«…к вопросу о счастии при самых невероятных обстоятельствах, когда уже ни на что ни рассчитывать, ни надеяться нельзя, Пушкин подходит в другом жанре – в прозаической повести. Этим, по моему твердому убеждению, объясняются все happy-end'ы, или, вернее, „игрушечные“ развязки „Повестей Белкина“.
Созданные в дни горчайших размышлений и колебаний, они представляют собой удивительный психологический памятник. Автор словно подсказывает судьбе, как спасти его, поясняя, что нет безвыходных положений, и пусть будет счастье, когда его не может быть…
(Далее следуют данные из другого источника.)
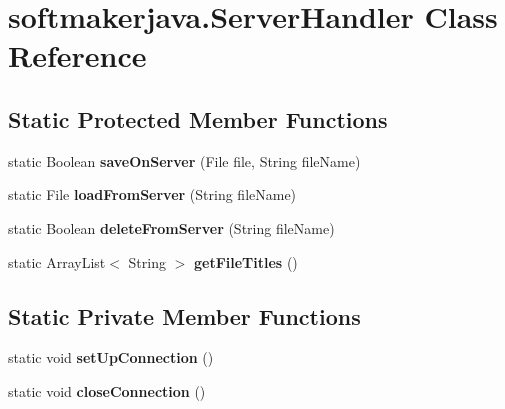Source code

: \hypertarget{classsoftmakerjava_1_1_server_handler}{}\section{softmakerjava.\+Server\+Handler Class Reference}
\label{classsoftmakerjava_1_1_server_handler}
\subsection*{Static Protected Member Functions}
\begin{DoxyCompactItemize}
\item 
static Boolean {\bfseries save\+On\+Server} (File file, String file\+Name)\hypertarget{classsoftmakerjava_1_1_server_handler_a189f9439b9c3757851f903d68e38f9f8}{}\label{classsoftmakerjava_1_1_server_handler_a189f9439b9c3757851f903d68e38f9f8}

\item 
static File {\bfseries load\+From\+Server} (String file\+Name)\hypertarget{classsoftmakerjava_1_1_server_handler_ad4b1765682cc3f98aadd549892bd80df}{}\label{classsoftmakerjava_1_1_server_handler_ad4b1765682cc3f98aadd549892bd80df}

\item 
static Boolean {\bfseries delete\+From\+Server} (String file\+Name)\hypertarget{classsoftmakerjava_1_1_server_handler_a9e9a3bdc1b864c2cd596850531fa1c2e}{}\label{classsoftmakerjava_1_1_server_handler_a9e9a3bdc1b864c2cd596850531fa1c2e}

\item 
static Array\+List$<$ String $>$ {\bfseries get\+File\+Titles} ()\hypertarget{classsoftmakerjava_1_1_server_handler_a74c93c88f6cc0eb8b49c5423e864c874}{}\label{classsoftmakerjava_1_1_server_handler_a74c93c88f6cc0eb8b49c5423e864c874}

\end{DoxyCompactItemize}
\subsection*{Static Private Member Functions}
\begin{DoxyCompactItemize}
\item 
static void {\bfseries set\+Up\+Connection} ()\hypertarget{classsoftmakerjava_1_1_server_handler_a76dc38beb484cbe4bb361789e627e3fe}{}\label{classsoftmakerjava_1_1_server_handler_a76dc38beb484cbe4bb361789e627e3fe}

\item 
static void {\bfseries close\+Connection} ()\hypertarget{classsoftmakerjava_1_1_server_handler_a510669855864af0d1d6a564bc070343c}{}\label{classsoftmakerjava_1_1_server_handler_a510669855864af0d1d6a564bc070343c}

\end{DoxyCompactItemize}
Автор поэм со страшными и кровавыми развязками („Цыганы“, „Полтава“) и якобы жизнерадостного романа („Евгений Онегин“), где герой и героиня остаются с непоправимо растерзанными сердцами, внезапно с необычайным тщанием занимается спасением всех героев „Повестей Белкина“. ‹…›
Счастливые концы вовсе не характерны для прозы Пушкина. Нет ничего более траурно-мрачного, чем развязка „Пиковой дамы“ (сумасшедший дом Германна, немилый брак Лизы и будущая мученица – девочка-воспитанница). Итак, дело не в прозе, а в том, как глубоко Пушкин запрятал свое томление по счастию.
Пушкин, наверно, не хуже нас знал, как кончается любовь барчука к крепостной девке (Ольга Калашникова), знал, что Дуня, несомненно, должна была мести мостовую „с голью кабацкой“ (полицейское наказание проституток) и что героине „Метели“, обвенчанной неведомо с кем, предстояло влачить одинокие дни. Простейший случай („Гробовщик“), когда все ужасы оказываются сном. Несколько выбивается „Выстрел“, где развязка псевдоблагополучная, потому что Пушкин приводит своего героя через страх и срам…»[451]
Не обсуждая психологических мотивировок творчества, позволим себе не согласиться с Анной Андреевной в трактовке и даже в самом определении развязок «Повестей Белкина» как «игрушечных». В самом ли деле в повестях – хеппи-энды? Спасенная от панели дочь приведена не в объятья отца, а на его могилу. Гибнет в несчастном сражении под Скулянами гордый Сильвио, ставший борцом за свободу Греции. Явной иронией окрашен финал «Барышни-крестьянки», ибо Алексей избавлен от необходимости «погибели» во крестьянском труде, на что он было столь самоотверженно решился. И, может быть, наиболее зловещим оказывается «простейший случай» с гробовщиком: «счастливое» пробуждение Адриана Прохорова (уже умерщвленного своими клиентами) становится простейшим способом избавиться от угрызений совести, и привычное чаепитие возвращает его к привычному ходу дел.